Task to complete -> Quote the listing below in its entirety.

Given information ->
───
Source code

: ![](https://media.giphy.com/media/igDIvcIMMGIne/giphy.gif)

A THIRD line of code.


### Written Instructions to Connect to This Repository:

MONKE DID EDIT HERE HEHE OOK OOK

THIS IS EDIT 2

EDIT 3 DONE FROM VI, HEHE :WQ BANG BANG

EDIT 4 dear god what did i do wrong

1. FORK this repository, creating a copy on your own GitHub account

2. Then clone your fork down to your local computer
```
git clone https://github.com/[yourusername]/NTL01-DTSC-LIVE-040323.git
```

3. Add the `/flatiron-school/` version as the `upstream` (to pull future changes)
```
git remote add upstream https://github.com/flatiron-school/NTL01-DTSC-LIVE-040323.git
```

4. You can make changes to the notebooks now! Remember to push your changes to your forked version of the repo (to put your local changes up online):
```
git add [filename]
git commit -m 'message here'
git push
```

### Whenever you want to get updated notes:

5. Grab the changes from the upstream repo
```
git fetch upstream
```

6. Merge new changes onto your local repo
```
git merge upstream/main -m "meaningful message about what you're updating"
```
───
Response area ->
Source code

: ![](https://media.giphy.com/media/igDIvcIMMGIne/giphy.gif)

A THIRD line of code.


### Written Instructions to Connect to This Repository:

MONKE DID EDIT HERE HEHE OOK OOK

THIS IS EDIT 2

EDIT 3 DONE FROM VI, HEHE :WQ BANG BANG

EDIT 4 dear god what did i do wrong

1. FORK this repository, creating a copy on your own GitHub account

2. Then clone your fork down to your local computer
```
git clone https://github.com/[yourusername]/NTL01-DTSC-LIVE-040323.git
```

3. Add the `/flatiron-school/` version as the `upstream` (to pull future changes)
```
git remote add upstream https://github.com/flatiron-school/NTL01-DTSC-LIVE-040323.git
```

4. You can make changes to the notebooks now! Remember to push your changes to your forked version of the repo (to put your local changes up online):
```
git add [filename]
git commit -m 'message here'
git push
```

### Whenever you want to get updated notes:

5. Grab the changes from the upstream repo
```
git fetch upstream
```

6. Merge new changes onto your local repo
```
git merge upstream/main -m "meaningful message about what you're updating"
```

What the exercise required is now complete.